Currently, proactive buffer tombstone compaction is disabled by forcing the buffer tombstone capacity to match its record capacity. It isn't clear how to best handle proactive buffer compactions in an environment where new buffers are spawned anyway.
author: Douglas Rumbaugh <dbr4@psu.edu> 2023-11-13 11:44:09 -0500
committer: Douglas Rumbaugh <dbr4@psu.edu> 2023-11-13 11:44:09 -0500
commit: 90bb0614fc1d8f1a185a778e31aaf9027c01aeb8 (patch)
tree: 22a865978e398cef2fdcef763ab893c2da769a4a /include/framework
parent: 83486744600e8be338c75c2e3d2339452a392a9d (diff)

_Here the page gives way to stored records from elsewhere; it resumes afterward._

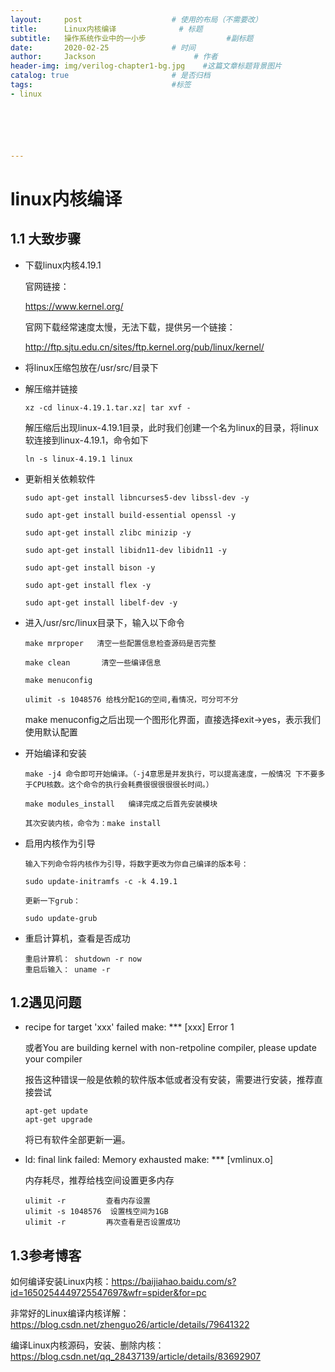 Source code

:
 ```yaml
---
layout:     post                    # 使用的布局（不需要改）
title:      Linux内核编译              # 标题 
subtitle:   操作系统作业中的一小步					 #副标题
date:       2020-02-25              # 时间
author:     Jackson                      # 作者
header-img: img/verilog-chapter1-bg.jpg    #这篇文章标题背景图片
catalog: true                       # 是否归档
tags:                               #标签
- linux






---
```


# linux内核编译

## 1.1 大致步骤

* 下载linux内核4.19.1

  官网链接：

  https://www.kernel.org/

  官网下载经常速度太慢，无法下载，提供另一个链接：

  http://ftp.sjtu.edu.cn/sites/ftp.kernel.org/pub/linux/kernel/

* 将linux压缩包放在/usr/src/目录下

* 解压缩并链接

  ```
  xz -cd linux-4.19.1.tar.xz| tar xvf -
  ```

  解压缩后出现linux-4.19.1目录，此时我们创建一个名为linux的目录，将linux软连接到linux-4.19.1，命令如下

  ```
  ln -s linux-4.19.1 linux
  ```

* 更新相关依赖软件

  ```
  sudo apt-get install libncurses5-dev libssl-dev -y
  
  sudo apt-get install build-essential openssl -y
  
  sudo apt-get install zlibc minizip -y
  
  sudo apt-get install libidn11-dev libidn11 -y
  
  sudo apt-get install bison -y
  
  sudo apt-get install flex -y
  
  sudo apt-get install libelf-dev -y
  
  ```
  
* 进入/usr/src/linux目录下，输入以下命令

  ```
  make mrproper   清空一些配置信息检查源码是否完整
  
  make clean       清空一些编译信息
  
  make menuconfig
  
  ulimit -s 1048576	给栈分配1G的空间,看情况，可分可不分
  ```

  make menuconfig之后出现一个图形化界面，直接选择exit->yes，表示我们使用默认配置

* 开始编译和安装

  ```
  make -j4 命令即可开始编译。（-j4意思是并发执行，可以提高速度，一般情况 下不要多于CPU核数。这个命令的执行会耗费很很很很很长时间。）
  
  make modules_install   编译完成之后首先安装模块
  
  其次安装内核，命令为：make install
  ```
  

  
* 启用内核作为引导

  ```
  输入下列命令将内核作为引导，将数字更改为你自己编译的版本号：
  
  sudo update-initramfs -c -k 4.19.1
  
  更新一下grub：
  
  sudo update-grub
  ```

* 重启计算机，查看是否成功

  ```
  重启计算机： shutdown -r now
  重启后输入： uname -r
  ```


## 1.2遇见问题

* recipe for target 'xxx' failed make: *** [xxx] Error 1

  或者You are building kernel with non-retpoline compiler, please update your compiler

  

  报告这种错误一般是依赖的软件版本低或者没有安装，需要进行安装，推荐直接尝试

  ```
  apt-get update
  apt-get upgrade
  ```

  将已有软件全部更新一遍。

* ld: final link failed: Memory exhausted make: *** [vmlinux.o] 

  内存耗尽，推荐给栈空间设置更多内存

  ```
  ulimit -r			查看内存设置
  ulimit -s 1048576	 设置栈空间为1GB
  ulimit -r			再次查看是否设置成功
  ```

  

## 1.3参考博客

如何编译安装Linux内核：https://baijiahao.baidu.com/s?id=1650254449725547697&wfr=spider&for=pc

非常好的Linux编译内核详解：https://blog.csdn.net/zhenguo26/article/details/79641322

编译Linux内核源码，安装、删除内核：https://blog.csdn.net/qq_28437139/article/details/83692907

download: dynamic-extension-90bb0614fc1d8f1a185a778e31aaf9027c01aeb8.tar.gz
4 files changed, 106 insertions, 3 deletions
diff --git a/include/framework/DynamicExtension.h b/include/framework/DynamicExtension.h
index 9554c8c..9adc320 100644
--- a/include/framework/DynamicExtension.h
+++ b/include/framework/DynamicExtension.h
@@ -253,6 +253,32 @@ private:
     size_t m_buffer_capacity;
     size_t m_buffer_delete_capacity;
 
+    void enforce_delete_invariant(_Epoch *epoch) {
+        auto structure = epoch->get_structure(); 
+        auto compactions = structure->get_compaction_tasks();
+
+        while (compactions.size() > 0) {
+            /* otherwise, we need to schedule a merge to compact tombstones */
+            MergeArgs<R, S, Q, L> *args = new MergeArgs<R, S, Q, L>();
+            args->epoch = epoch;
+            // FIXME: all full buffers can be merged at this point--but that requires
+            //        retooling the shard interface a bit to do efficiently.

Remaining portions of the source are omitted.